From this engagement we first sought to understand the nature of the presentations that fall below the acute admission threshold.
What we heard was that there was little commonality between individuals’ experience of crisis. Instead, it was repeatedly outlined that crisis was subjective, and that the threshold between distress and a crisis requiring immediate intervention was blurred. Despite this, many people also noted that the best proxy for understanding the boundary was the risk an individual posed to both themselves and others.
Focus group participant: “Distress is the amber on the pressure gauge, whereas crisis is the red”.
Exploring the drivers behind these episodes of heightened acuity, feedback focused on the slow accumulation of factors such as isolation and financial pressures, rather than discrete tragic events, such as the loss of a loved one. This challenges the narrative of mental health crisis as a surprise occurrence, unable to be predicted or planned for. Instead, it was depicted as the culmination of multiple complex and intersecting factors, and in need of a service that recognises this.
What do people need?
Across our engagement we identified 23 recommendations of what a new service should look like, with four emerging more frequently than others:
- The service should be easy to access – As those in a period of crisis or distress have heightened difficulty in navigating what is already a complex healthcare system.
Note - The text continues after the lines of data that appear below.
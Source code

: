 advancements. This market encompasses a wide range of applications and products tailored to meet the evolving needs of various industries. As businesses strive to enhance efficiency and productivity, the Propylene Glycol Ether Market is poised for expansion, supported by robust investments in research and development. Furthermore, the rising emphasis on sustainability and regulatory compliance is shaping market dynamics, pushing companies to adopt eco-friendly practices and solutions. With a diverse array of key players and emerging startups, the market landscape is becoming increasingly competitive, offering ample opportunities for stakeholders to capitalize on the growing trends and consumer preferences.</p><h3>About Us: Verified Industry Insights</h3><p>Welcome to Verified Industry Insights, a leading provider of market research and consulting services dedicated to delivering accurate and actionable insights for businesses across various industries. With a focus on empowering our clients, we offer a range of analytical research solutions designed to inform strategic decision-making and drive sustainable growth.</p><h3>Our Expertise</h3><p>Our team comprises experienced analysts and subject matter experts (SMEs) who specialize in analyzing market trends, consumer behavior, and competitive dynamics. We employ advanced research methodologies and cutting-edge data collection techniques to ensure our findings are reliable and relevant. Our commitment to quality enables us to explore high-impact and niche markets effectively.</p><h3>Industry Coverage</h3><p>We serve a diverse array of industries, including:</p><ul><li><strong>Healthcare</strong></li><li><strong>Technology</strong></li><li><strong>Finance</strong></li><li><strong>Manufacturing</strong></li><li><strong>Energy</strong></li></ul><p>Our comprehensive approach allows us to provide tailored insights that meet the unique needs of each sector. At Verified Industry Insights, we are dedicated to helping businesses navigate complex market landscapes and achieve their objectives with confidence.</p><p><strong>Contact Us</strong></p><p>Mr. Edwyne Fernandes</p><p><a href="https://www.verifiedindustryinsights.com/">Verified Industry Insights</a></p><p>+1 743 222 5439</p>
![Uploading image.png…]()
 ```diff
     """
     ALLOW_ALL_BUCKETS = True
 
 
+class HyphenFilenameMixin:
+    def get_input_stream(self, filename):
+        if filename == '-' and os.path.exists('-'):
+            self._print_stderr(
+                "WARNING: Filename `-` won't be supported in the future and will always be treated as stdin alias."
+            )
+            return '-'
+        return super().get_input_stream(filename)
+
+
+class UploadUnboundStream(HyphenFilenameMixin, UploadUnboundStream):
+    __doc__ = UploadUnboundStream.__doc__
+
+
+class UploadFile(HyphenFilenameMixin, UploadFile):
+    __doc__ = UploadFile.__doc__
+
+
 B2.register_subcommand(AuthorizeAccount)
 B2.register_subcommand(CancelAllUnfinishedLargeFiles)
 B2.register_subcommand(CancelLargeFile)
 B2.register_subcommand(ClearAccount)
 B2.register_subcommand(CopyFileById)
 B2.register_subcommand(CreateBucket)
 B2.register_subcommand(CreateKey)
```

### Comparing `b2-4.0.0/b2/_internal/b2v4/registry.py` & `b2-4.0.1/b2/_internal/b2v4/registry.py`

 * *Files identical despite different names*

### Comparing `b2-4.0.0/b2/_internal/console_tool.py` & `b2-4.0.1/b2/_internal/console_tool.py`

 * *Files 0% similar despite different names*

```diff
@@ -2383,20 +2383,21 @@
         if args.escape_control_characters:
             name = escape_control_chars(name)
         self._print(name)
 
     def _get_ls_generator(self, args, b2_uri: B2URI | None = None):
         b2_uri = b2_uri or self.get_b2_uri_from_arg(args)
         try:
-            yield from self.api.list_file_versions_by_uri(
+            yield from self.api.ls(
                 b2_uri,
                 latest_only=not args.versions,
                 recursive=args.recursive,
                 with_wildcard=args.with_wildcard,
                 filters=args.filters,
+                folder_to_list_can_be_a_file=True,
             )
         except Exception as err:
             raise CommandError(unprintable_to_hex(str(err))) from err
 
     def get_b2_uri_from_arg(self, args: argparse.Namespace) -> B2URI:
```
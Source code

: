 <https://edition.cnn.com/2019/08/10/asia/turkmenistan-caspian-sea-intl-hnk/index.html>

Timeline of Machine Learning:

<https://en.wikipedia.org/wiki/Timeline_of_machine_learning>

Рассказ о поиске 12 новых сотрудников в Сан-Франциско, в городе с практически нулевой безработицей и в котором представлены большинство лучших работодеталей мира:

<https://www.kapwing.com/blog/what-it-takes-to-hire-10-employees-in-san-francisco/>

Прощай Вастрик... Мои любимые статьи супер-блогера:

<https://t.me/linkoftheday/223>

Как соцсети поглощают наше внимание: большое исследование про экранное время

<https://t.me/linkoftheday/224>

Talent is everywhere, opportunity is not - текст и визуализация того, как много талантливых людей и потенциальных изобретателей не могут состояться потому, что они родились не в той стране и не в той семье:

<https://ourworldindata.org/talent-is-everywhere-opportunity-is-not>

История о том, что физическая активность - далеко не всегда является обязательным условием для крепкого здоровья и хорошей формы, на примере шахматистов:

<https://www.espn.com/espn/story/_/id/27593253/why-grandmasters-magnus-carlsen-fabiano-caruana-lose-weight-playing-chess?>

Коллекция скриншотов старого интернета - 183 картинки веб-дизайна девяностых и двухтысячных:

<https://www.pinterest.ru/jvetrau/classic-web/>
- The service should be provided in the language of its users – To ensure that London’s healthcare system keeps pace with the city’s linguistic heterogeneity.
- The service should be staffed by empathetic and compassionate professionals – These individuals can be crucial to help manage a crisis, and should have the correct training to escalate where appropriate.
- The service should help with the next steps in recovery – It would provide the information, links, and advice to empower a service user through their next steps.
Conclusion
In effectively implementing these recommendations, there are also a range of system integration opportunities. Whether shifting towards preventative care through strengthening the links between individuals and community resources or streamlining access to secondary services through community-based triage, it was abundantly clear from the engagement how the effective integration of existing services could provide value far beyond the sum of their parts.
There remains work to do however, by actively including local voices, health professionals, and voluntary organisations in the design of these services, we have a blueprint for a service supporting those in distress outside of ED. It ensures they can receive the right support, in the right place, at the right time.
[1] Working on the findings of the Marmot Review that a person’s social position is proportionate to their health outcomes and usage of statutory services.